Full-tuning and Linear accuracy is strange

JieShibo / PETL-ViT

[ICCV 2023 & AAAI 2023] Binary Adapters & FacT, [Tech report] Convpass

MIT License

168 stars 8 forks source link

Full-tuning and Linear accuracy is strange #8

Closed sungbinson closed 1 year ago

sungbinson commented 1 year ago

I'm now proceeding with a reimplementation of full-tuning and Linear accuracy. However, unlike the paper, both full-tuning and linear have performance below 50%. Can you tell me why?

JieShibo commented 1 year ago

Hi.

The results of full fine-tuning, linear probing, and VPT are borrowed from VPT paper and can be reproduced with this repo.

I guess the main reasons for the performance gap are that

VPT paper uses SGD instead of AdamW for linear, and searches the base learning rate and weight decay for each single task. The optimal hyper-parameters can be found here.
VPT paper does not normalize the input images, while our pipeline follows NOAH paper and uses normalized inputs (see here).

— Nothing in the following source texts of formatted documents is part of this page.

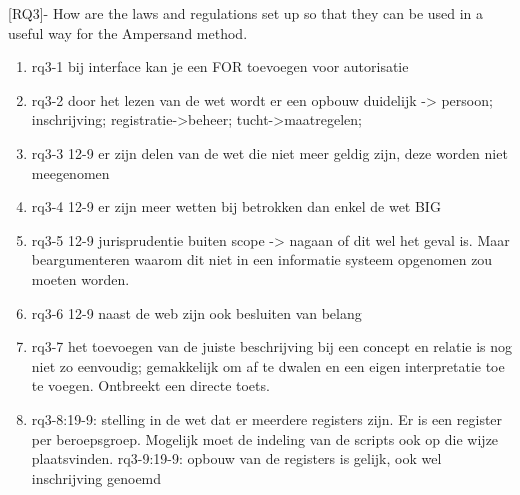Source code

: [RQ3]- How are the laws and regulations set up so that they can be used in a useful way for the Ampersand method.
\begin{enumerate}
    \item rq3-1 bij interface kan je een FOR toevoegen voor autorisatie
    \item rq3-2 door het lezen van de wet wordt er een opbouw duidelijk -> persoon; inschrijving; registratie->beheer; tucht->maatregelen; 
    \item rq3-3 12-9 er zijn delen van de wet die niet meer geldig zijn, deze worden niet meegenomen
    \item rq3-4 12-9 er zijn meer wetten bij betrokken dan enkel de wet BIG
    \item rq3-5 12-9 jurisprudentie buiten scope -> nagaan of dit wel het geval is. Maar beargumenteren waarom dit niet in een informatie systeem opgenomen zou moeten worden.
    \item rq3-6 12-9 naast de web zijn ook besluiten van belang
    \item rq3-7 het toevoegen van de juiste beschrijving bij een concept en relatie is nog niet zo eenvoudig; gemakkelijk om af te dwalen en een eigen interpretatie toe te voegen. Ontbreekt een directe toets.
    \item rq3-8:19-9: stelling in de wet dat er meerdere registers zijn. Er is een register per beroepsgroep. Mogelijk moet de indeling van de scripts ook op die wijze plaatsvinden.
    \itme rq3-9:19-9: opbouw van de registers is gelijk, ook wel inschrijving genoemd
\end{enumerate}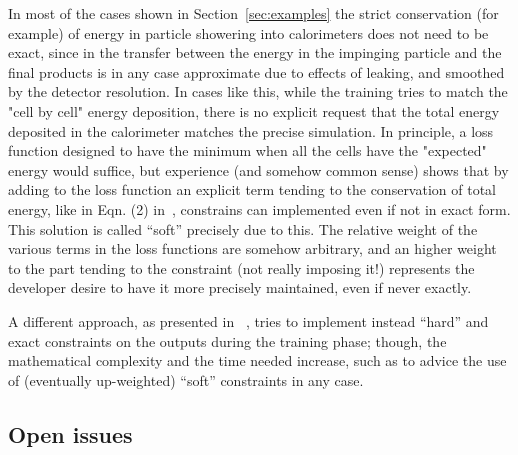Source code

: In most of the cases shown in Section~\ref{sec:examples} the strict conservation (for example) of energy in particle showering into calorimeters does not need to be exact, since in the transfer  between the energy in the impinging particle and the final products is in any case approximate due to effects of leaking, and smoothed by the detector resolution. In cases like this, while the training tries to  match the "cell by cell" energy deposition, there is no explicit request that the total energy deposited in the calorimeter matches the precise simulation. In principle, a loss function designed to have the minimum when all the cells have the "expected" energy would suffice, but experience (and somehow common sense) shows that by adding to the loss function an explicit term tending to the conservation of total energy, like in Eqn. (2) in~\cite{calogan}, constrains can implemented even if not in exact form. This solution is called ``soft'' precisely due to this.
The relative weight of the various terms in the loss functions are somehow arbitrary, and an higher weight to the part tending to the constraint (not really imposing it!) represents the developer desire to have it more precisely maintained, even if never exactly.

A different approach, as  presented in ~\cite{salzmann}, tries to implement instead ``hard'' and exact constraints on the outputs during the training  phase; though, the mathematical complexity and the time needed increase, such as to advice the use of (eventually up-weighted)  ``soft'' constraints in any case.


\subsection{Open issues}

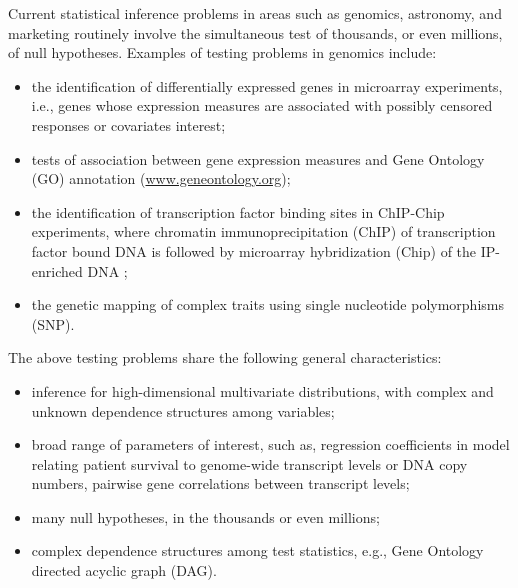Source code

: \documentclass[11pt]{article}
\begin{document}
Current statistical inference problems in areas such as genomics, astronomy, and marketing routinely involve the simultaneous test of thousands, or even millions, of null hypotheses. 
Examples of testing problems in genomics include: 
\begin{itemize}
\item
the identification of differentially expressed genes in microarray experiments, i.e., genes whose expression measures are associated with possibly censored responses or covariates interest; 
\item
tests of association between gene expression measures and Gene Ontology (GO) annotation (\url{www.geneontology.org});
\item
the identification of transcription factor binding sites in ChIP-Chip experiments, where chromatin immunoprecipitation (ChIP) of transcription factor bound DNA is followed by microarray hybridization (Chip) of the IP-enriched DNA \cite{KelesetalTechRep147}; 
\item
the genetic mapping of complex traits using single nucleotide polymorphisms (SNP). 
\end{itemize}
The above testing problems share the following general characteristics: 
\begin{itemize}
\item
inference for  high-dimensional multivariate distributions, with complex and unknown dependence structures among variables;
\item
broad range of parameters of interest, such as, regression coefficients in model relating patient survival to genome-wide transcript levels or DNA copy numbers, pairwise gene correlations between transcript levels; 
\item
many null hypotheses, in the thousands or even millions; 
\item
complex dependence structures among test statistics, e.g., Gene Ontology directed acyclic graph (DAG).
\end{itemize}
\end{document}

sungbinson commented 1 year ago

Thanks!!! I have a one question about optimal hyper-parameters I know vtab is a dataset for domain adaptation In optimal hyper-parameters.csv, cifar100 batchsize is 2,048(linear), but vtab training set has a 1,000 training sample is it possible? i think that they use full training sample(cifar100 has a 50,000 dataset)

JieShibo commented 1 year ago

Sorry, I have no idea. This file is provided by VPT’s author @KMnP here. Maybe you can ask her or raise an issue in this repo.

KMnP commented 1 year ago

Hi @sungbinson, we set 2048 for all linear probing experiments since all the experiments including other larger datasets. In the case of VTAB-1k, setting 2048 means we use the entire training data (800 during validation, 1000 during training) for one batch. Let me know if you have other questions, or you can raise an issue in VPT repo like @JieShibo suggested.